* **Work request**:
Return each entry below exactly. Skip the images.

* **Stored data**:
[Start of section]
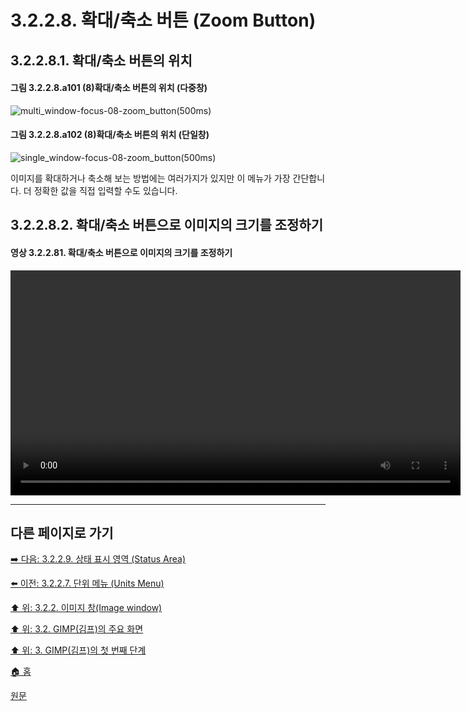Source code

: # 3.2.2.8. 확대/축소 버튼 (Zoom Button)
## 3.2.2.8.1. 확대/축소 버튼의 위치

#### 그림 3.2.2.8.a101 (8)확대/축소 버튼의 위치 (다중창)
![multi_window-focus-08-zoom_button(500ms)](https://github.com/wonder13662/gimp/assets/15767104/7bcf7ccd-66db-44e0-8690-dc8da41ae968)

#### 그림 3.2.2.8.a102 (8)확대/축소 버튼의 위치 (단일창)
![single_window-focus-08-zoom_button(500ms)](https://github.com/wonder13662/gimp/assets/15767104/9096f67c-b773-439d-8154-a17624d6c6d2)

이미지를 확대하거나 축소해 보는 방법에는 여러가지가 있지만 이 메뉴가 가장 간단합니다. 더 정확한 값을 직접 입력할 수도 있습니다.

## 3.2.2.8.2. 확대/축소 버튼으로 이미지의 크기를 조정하기
#### 영상 3.2.2.81. 확대/축소 버튼으로 이미지의 크기를 조정하기
<video controls="controls" width="720" environment="MacOS:Sonoma 14.2.1 GIMP 2.10.36" src="https://github.com/wonder13662/gimp/assets/15767104/a1fea92d-db44-4fa8-a7d6-ba5527d25498"></video>

***

## 다른 페이지로 가기
[➡️ 다음: 3.2.2.9. 상태 표시 영역 (Status Area)](./03-02-02-09-status-area.md)

[⬅️ 이전: 3.2.2.7. 단위 메뉴 (Units Menu)](./03-02-02-07-units-menu.md)

[⬆️ 위: 3.2.2. 이미지 창(Image window)](./03-02-02-00-image-window.md)

[⬆️ 위: 3.2. GIMP(김프)의 주요 화면](./03-02-00-main-window.md)

[⬆️ 위: 3. GIMP(김프)의 첫 번째 단계](./03-00-first-step-with-gimp.md)

[🏠 홈](./00-home.md)

[원문](https://docs.gimp.org/2.10/ko/gimp-image-window.html)
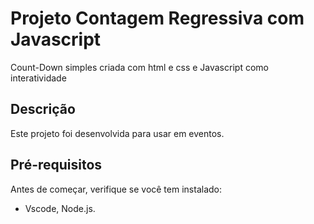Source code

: # Projeto Contagem Regressiva com Javascript

Count-Down simples criada com html e css e Javascript como interatividade

## Descrição

Este projeto foi desenvolvida para usar em eventos.

## Pré-requisitos

Antes de começar, verifique se você tem instalado:

- Vscode, Node.js.
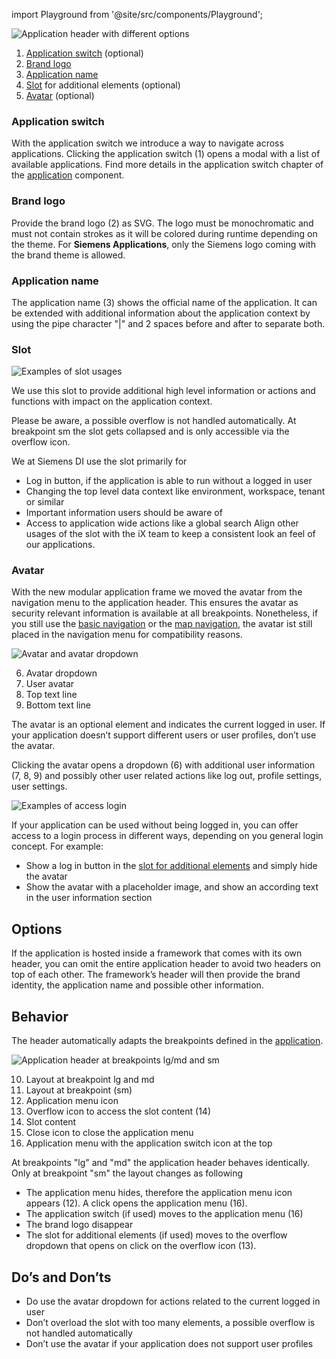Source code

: import Playground from '@site/src/components/Playground';

![Application header with different options](https://www.figma.com/file/wEptRgAezDU1z80Cn3eZ0o/iX-Pattern-Illustrations?type=design&node-id=1634-56424&mode=design&t=4XzscFw57dE7McUX-11)

1. [Application switch](#application-switch) (optional)
2. [Brand logo](#brand-logo)
3. [Application name](#application-name)
4. [Slot](#slot) for additional elements (optional)
5. [Avatar](#avatar) (optional)


### Application switch
With the application switch we introduce a way to navigate across applications. Clicking the application switch (1) opens a modal with a list of available applications. Find more details in the application switch chapter of the [application](./application.md) component.


### Brand logo
Provide the brand logo (2) as SVG. The logo must be monochromatic and must not contain strokes as it will be colored during runtime depending on the theme.
For **Siemens Applications**, only the Siemens logo coming with the brand theme is allowed.


### Application name
The application name (3) shows the official name of the application. It can be extended with additional information about the application context by using the pipe character "|" and 2 spaces before and after to separate both.


### Slot

![Examples of slot usages](https://www.figma.com/file/wEptRgAezDU1z80Cn3eZ0o/iX-Pattern-Illustrations?type=design&node-id=1679-19526&mode=design&t=UPXhDWuRHtygtfFI-11)

We use this slot to provide additional high level information or actions and functions with impact on the application context. 

Please be aware, a possible overflow is not handled automatically. At breakpoint sm the slot gets collapsed and is only accessible via the overflow icon.

We at Siemens DI use the slot primarily for
- Log in button, if the application is able to run without a logged in user
- Changing the top level data context like environment, workspace, tenant or similar
- Important information users should be aware of
- Access to application wide actions like a global search
Align other usages of the slot with the iX team to keep a consistent look an feel of our applications.


### Avatar

With the new modular application frame we moved the avatar from the navigation menu to the application header. This ensures the avatar as  security relevant information is available at all breakpoints. Nonetheless, if you still use the [basic navigation](./basic-navigation.md) or the [map navigation](./map-navigation.md), the avatar ist still placed in the navigation menu for compatibility reasons.

![Avatar and avatar dropdown](https://www.figma.com/file/wEptRgAezDU1z80Cn3eZ0o/iX-Pattern-Illustrations?type=design&node-id=1635-60462&mode=design&t=UPXhDWuRHtygtfFI-11)

6. Avatar dropdown
7. User avatar
8. Top text line
9. Bottom text line

The avatar is an optional element and indicates the current logged in user. If your application doesn’t support different users or user profiles, don’t use the avatar.  

Clicking the avatar opens a dropdown (6) with additional user information (7, 8, 9) and possibly other user related actions like log out, profile settings, user settings.

![Examples of access login](https://www.figma.com/file/wEptRgAezDU1z80Cn3eZ0o/iX-Pattern-Illustrations?type=design&node-id=1636-62468&mode=design&t=4XzscFw57dE7McUX-11)

If your application can be used without being logged in, you can offer access to a login process in different ways, depending on you general login concept. For example:
- Show a log in button in the [slot for additional elements](#slot-for-additional-elements) and simply hide the avatar
- Show the avatar with a placeholder image, and show an according text in the user information section

## Options

If the application is hosted inside a framework that comes with its own header, you can omit the entire application header to avoid two headers on top of each other. The framework’s header will then provide the brand identity, the application name and possible other information.

## Behavior

The header automatically adapts the breakpoints defined in the [application](./application.md).

![Application header at breakpoints lg/md and sm](https://www.figma.com/file/wEptRgAezDU1z80Cn3eZ0o/iX-Pattern-Illustrations?type=design&node-id=1636-62980&mode=design&t=4XzscFw57dE7McUX-11)

10. Layout at breakpoint lg and md
11. Layout at breakpoint (sm) 
12. Application menu icon
13. Overflow icon to access the slot content (14)
14. Slot content
15. Close icon to close the application menu
16. Application menu with the application switch icon at the top

At breakpoints "lg" and "md" the application header behaves identically. Only at breakpoint "sm" the layout changes as following

- The application menu hides, therefore the application menu icon appears (12). A click opens the application menu (16).
- The application switch (if used) moves to the application menu (16)
- The brand logo disappear
- The slot for additional elements (if used) moves to the overflow dropdown that opens on click on the overflow icon (13).


## Do’s and Don’ts
- Do use the avatar dropdown for actions related to the current logged in user
- Don’t overload the slot with too many elements, a possible overflow is not handled automatically
- Don’t use the avatar if your application does not support user profiles
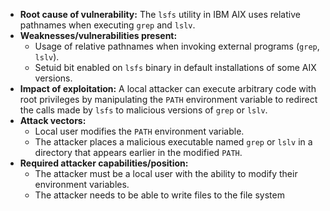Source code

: - **Root cause of vulnerability:** The `lsfs` utility in IBM AIX uses relative pathnames when executing `grep` and `lslv`.
- **Weaknesses/vulnerabilities present:**
    - Usage of relative pathnames when invoking external programs (`grep`, `lslv`).
    - Setuid bit enabled on `lsfs` binary in default installations of some AIX versions.
- **Impact of exploitation:** A local attacker can execute arbitrary code with root privileges by manipulating the `PATH` environment variable to redirect the calls made by `lsfs` to malicious versions of `grep` or `lslv`.
- **Attack vectors:**
    - Local user modifies the `PATH` environment variable.
    - The attacker places a malicious executable named `grep` or `lslv` in a directory that appears earlier in the modified `PATH`.
- **Required attacker capabilities/position:**
    - The attacker must be a local user with the ability to modify their environment variables.
    - The attacker needs to be able to write files to the file system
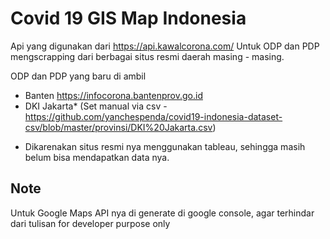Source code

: # Covid 19 GIS Map Indonesia

Api yang digunakan dari https://api.kawalcorona.com/
Untuk ODP dan PDP mengscrapping dari berbagai situs resmi daerah masing - masing.

ODP dan PDP yang baru di ambil
- Banten https://infocorona.bantenprov.go.id
- DKI Jakarta* (Set manual via csv - https://github.com/yanchespenda/covid19-indonesia-dataset-csv/blob/master/provinsi/DKI%20Jakarta.csv)

* Dikarenakan situs resmi nya menggunakan tableau, sehingga masih belum bisa mendapatkan data nya.

## Note
Untuk Google Maps API nya di generate di google console, agar terhindar dari tulisan for developer purpose only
[End of section]
* **Reply**:
Source code

: # 3.2.2.8. 확대/축소 버튼 (Zoom Button)
## 3.2.2.8.1. 확대/축소 버튼의 위치

#### 그림 3.2.2.8.a101 (8)확대/축소 버튼의 위치 (다중창)
![multi_window-focus-08-zoom_button(500ms)](https://github.com/wonder13662/gimp/assets/15767104/7bcf7ccd-66db-44e0-8690-dc8da41ae968)

#### 그림 3.2.2.8.a102 (8)확대/축소 버튼의 위치 (단일창)
![single_window-focus-08-zoom_button(500ms)](https://github.com/wonder13662/gimp/assets/15767104/9096f67c-b773-439d-8154-a17624d6c6d2)

이미지를 확대하거나 축소해 보는 방법에는 여러가지가 있지만 이 메뉴가 가장 간단합니다. 더 정확한 값을 직접 입력할 수도 있습니다.

## 3.2.2.8.2. 확대/축소 버튼으로 이미지의 크기를 조정하기
#### 영상 3.2.2.81. 확대/축소 버튼으로 이미지의 크기를 조정하기
<video controls="controls" width="720" environment="MacOS:Sonoma 14.2.1 GIMP 2.10.36" src="https://github.com/wonder13662/gimp/assets/15767104/a1fea92d-db44-4fa8-a7d6-ba5527d25498"></video>

***

## 다른 페이지로 가기
[➡️ 다음: 3.2.2.9. 상태 표시 영역 (Status Area)](./03-02-02-09-status-area.md)

[⬅️ 이전: 3.2.2.7. 단위 메뉴 (Units Menu)](./03-02-02-07-units-menu.md)

[⬆️ 위: 3.2.2. 이미지 창(Image window)](./03-02-02-00-image-window.md)

[⬆️ 위: 3.2. GIMP(김프)의 주요 화면](./03-02-00-main-window.md)

[⬆️ 위: 3. GIMP(김프)의 첫 번째 단계](./03-00-first-step-with-gimp.md)

[🏠 홈](./00-home.md)

[원문](https://docs.gimp.org/2.10/ko/gimp-image-window.html)
Source code

: # Projeto Contagem Regressiva com Javascript

Count-Down simples criada com html e css e Javascript como interatividade

## Descrição

Este projeto foi desenvolvida para usar em eventos.

## Pré-requisitos

Antes de começar, verifique se você tem instalado:

- Vscode, Node.js.
Source code

: import Playground from '@site/src/components/Playground';

![Application header with different options](https://www.figma.com/file/wEptRgAezDU1z80Cn3eZ0o/iX-Pattern-Illustrations?type=design&node-id=1634-56424&mode=design&t=4XzscFw57dE7McUX-11)

1. [Application switch](#application-switch) (optional)
2. [Brand logo](#brand-logo)
3. [Application name](#application-name)
4. [Slot](#slot) for additional elements (optional)
5. [Avatar](#avatar) (optional)


### Application switch
With the application switch we introduce a way to navigate across applications. Clicking the application switch (1) opens a modal with a list of available applications. Find more details in the application switch chapter of the [application](./application.md) component.


### Brand logo
Provide the brand logo (2) as SVG. The logo must be monochromatic and must not contain strokes as it will be colored during runtime depending on the theme.
For **Siemens Applications**, only the Siemens logo coming with the brand theme is allowed.


### Application name
The application name (3) shows the official name of the application. It can be extended with additional information about the application context by using the pipe character "|" and 2 spaces before and after to separate both.


### Slot

![Examples of slot usages](https://www.figma.com/file/wEptRgAezDU1z80Cn3eZ0o/iX-Pattern-Illustrations?type=design&node-id=1679-19526&mode=design&t=UPXhDWuRHtygtfFI-11)

We use this slot to provide additional high level information or actions and functions with impact on the application context. 

Please be aware, a possible overflow is not handled automatically. At breakpoint sm the slot gets collapsed and is only accessible via the overflow icon.

We at Siemens DI use the slot primarily for
- Log in button, if the application is able to run without a logged in user
- Changing the top level data context like environment, workspace, tenant or similar
- Important information users should be aware of
- Access to application wide actions like a global search
Align other usages of the slot with the iX team to keep a consistent look an feel of our applications.


### Avatar

With the new modular application frame we moved the avatar from the navigation menu to the application header. This ensures the avatar as  security relevant information is available at all breakpoints. Nonetheless, if you still use the [basic navigation](./basic-navigation.md) or the [map navigation](./map-navigation.md), the avatar ist still placed in the navigation menu for compatibility reasons.

![Avatar and avatar dropdown](https://www.figma.com/file/wEptRgAezDU1z80Cn3eZ0o/iX-Pattern-Illustrations?type=design&node-id=1635-60462&mode=design&t=UPXhDWuRHtygtfFI-11)

6. Avatar dropdown
7. User avatar
8. Top text line
9. Bottom text line

The avatar is an optional element and indicates the current logged in user. If your application doesn’t support different users or user profiles, don’t use the avatar.  

Clicking the avatar opens a dropdown (6) with additional user information (7, 8, 9) and possibly other user related actions like log out, profile settings, user settings.

![Examples of access login](https://www.figma.com/file/wEptRgAezDU1z80Cn3eZ0o/iX-Pattern-Illustrations?type=design&node-id=1636-62468&mode=design&t=4XzscFw57dE7McUX-11)

If your application can be used without being logged in, you can offer access to a login process in different ways, depending on you general login concept. For example:
- Show a log in button in the [slot for additional elements](#slot-for-additional-elements) and simply hide the avatar
- Show the avatar with a placeholder image, and show an according text in the user information section

## Options

If the application is hosted inside a framework that comes with its own header, you can omit the entire application header to avoid two headers on top of each other. The framework’s header will then provide the brand identity, the application name and possible other information.

## Behavior

The header automatically adapts the breakpoints defined in the [application](./application.md).

![Application header at breakpoints lg/md and sm](https://www.figma.com/file/wEptRgAezDU1z80Cn3eZ0o/iX-Pattern-Illustrations?type=design&node-id=1636-62980&mode=design&t=4XzscFw57dE7McUX-11)

10. Layout at breakpoint lg and md
11. Layout at breakpoint (sm) 
12. Application menu icon
13. Overflow icon to access the slot content (14)
14. Slot content
15. Close icon to close the application menu
16. Application menu with the application switch icon at the top

At breakpoints "lg" and "md" the application header behaves identically. Only at breakpoint "sm" the layout changes as following

- The application menu hides, therefore the application menu icon appears (12). A click opens the application menu (16).
- The application switch (if used) moves to the application menu (16)
- The brand logo disappear
- The slot for additional elements (if used) moves to the overflow dropdown that opens on click on the overflow icon (13).


## Do’s and Don’ts
- Do use the avatar dropdown for actions related to the current logged in user
- Don’t overload the slot with too many elements, a possible overflow is not handled automatically
- Don’t use the avatar if your application does not support user profiles
Source code

: - **Root cause of vulnerability:** The `lsfs` utility in IBM AIX uses relative pathnames when executing `grep` and `lslv`.
- **Weaknesses/vulnerabilities present:**
    - Usage of relative pathnames when invoking external programs (`grep`, `lslv`).
    - Setuid bit enabled on `lsfs` binary in default installations of some AIX versions.
- **Impact of exploitation:** A local attacker can execute arbitrary code with root privileges by manipulating the `PATH` environment variable to redirect the calls made by `lsfs` to malicious versions of `grep` or `lslv`.
- **Attack vectors:**
    - Local user modifies the `PATH` environment variable.
    - The attacker places a malicious executable named `grep` or `lslv` in a directory that appears earlier in the modified `PATH`.
- **Required attacker capabilities/position:**
    - The attacker must be a local user with the ability to modify their environment variables.
    - The attacker needs to be able to write files to the file system
Source code

: # Covid 19 GIS Map Indonesia

Api yang digunakan dari https://api.kawalcorona.com/
Untuk ODP dan PDP mengscrapping dari berbagai situs resmi daerah masing - masing.

ODP dan PDP yang baru di ambil
- Banten https://infocorona.bantenprov.go.id
- DKI Jakarta* (Set manual via csv - https://github.com/yanchespenda/covid19-indonesia-dataset-csv/blob/master/provinsi/DKI%20Jakarta.csv)

* Dikarenakan situs resmi nya menggunakan tableau, sehingga masih belum bisa mendapatkan data nya.

## Note
Untuk Google Maps API nya di generate di google console, agar terhindar dari tulisan for developer purpose only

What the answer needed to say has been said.